The mighty dreadnought fled, while the battle in the rear guard raged and swirled. The implacable red dots came on, mountains of metal that could know no fear or weariness. Michel could hear them calling faintly, with electric thoughts. Calling him to join them, and be free.
THREE
Offices on the Administration Sublevel of Moonbase tended to be deadeningly silent—or soothingly so, depending upon one's viewpoint. But muted music almost always murmured in the background throughout the complex of chambers of the Secretary of Defense. Popular Western-culture melodies of the twentieth century were what he most favored.
But the Secretary, Tupelov, sitting behind his large desk with his large feet up, was not listening at the moment. "I don't take it as a hopeful sign that the kid almost fainted the first time he got into a combat couch," he said. He was a large, gross, young-looking man, who might have reminded a historian of the early pictures of Oscar Wilde. But the resemblance was confined to physique and general appearance—and, perhaps, raw intellectual ability.
"His first space flight, not to mention his first battle," offered Lombok, who had just invited himself to take a chair. The Johann Karlsen had docked not twenty minutes past, and Lombok had been the first one off. "And all in the middle of the night . . . I think he's a tough kid, basically."
"You got a copy of his bioparents' genetic records?"
"They had only his mother's, at the adoption center. No name for her, but we'll run a computer search for matching records, and see what we can find."
The Secretary dropped his feet to the floor, and hitched himself into a more businesslike position. "You've bee
n with him and his mother more than four standard months now. Do they have any idea yet what's really going on?"
"I'm willing to bet the mother doesn't. And I'm almost equally willing to bet that Michel does." Lombok raised tiny fingers in a forestalling gesture. "It's nothing I can quote him as saying; nothing I can tell you he's done. It's the way he looks at me sometimes. And the things he listens very keenly to, and the things he tunes out, for example most of his mother's talk about what they'll do at the Academy."
"How about the Karlsen's crew?"
"They all knew we were VIPs, and of course they speculated. I heard no speculation that sounded very close to the mark."
"So. How do you think we ought to officially break the news to our guests? And who ought to do it?"
Lombok considered. "Mama will take it better from the highest-ranking person we can find. If you could arrange a meeting with the President—?"
"Forget that. It would take days. And he doesn't like to come up here, and I'd just as soon not take them down to Earth." Down there, the Academy would be too tantalizingly close, perhaps.
"Then you do it.

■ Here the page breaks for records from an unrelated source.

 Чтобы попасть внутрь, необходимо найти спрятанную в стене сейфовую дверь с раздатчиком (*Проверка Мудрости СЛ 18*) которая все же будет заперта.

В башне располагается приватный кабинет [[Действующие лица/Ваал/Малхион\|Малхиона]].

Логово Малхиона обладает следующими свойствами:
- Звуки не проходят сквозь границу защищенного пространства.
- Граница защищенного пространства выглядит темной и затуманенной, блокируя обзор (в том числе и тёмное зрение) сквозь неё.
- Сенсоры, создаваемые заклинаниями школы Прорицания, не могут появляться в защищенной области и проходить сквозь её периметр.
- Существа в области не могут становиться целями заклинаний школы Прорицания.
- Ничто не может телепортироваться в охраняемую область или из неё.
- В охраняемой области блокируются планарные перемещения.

I don't think it'll have too much direct effect on the kid whoever tells him. But if Mama is badly upset for a considerable time—who knows what bad effect that might have on an eleven-year-old?"
"Okay. I'll see her in here, now." Tupelov stood up and squinted about him, trying to think of the best way to make the large office seem even more impressive to a woman from a half-settled world, who had spent much of her life almost divorced from large-scale technology. He settled for turning on the wall screens. One he adjusted to a repetitive scan of the lunar surface topside; as if the Secretary when he now and then looked up from his work did not waste a precious moment but took a turn as extra sentry. . . . There, he noticed, was the rounded top of the Karlsen's hull. It was high enough to be visible even over the rim of Middlehurst, the next crater over, where as late as a decade ago tourists had come to gaze at the only known live volcano on the Moon.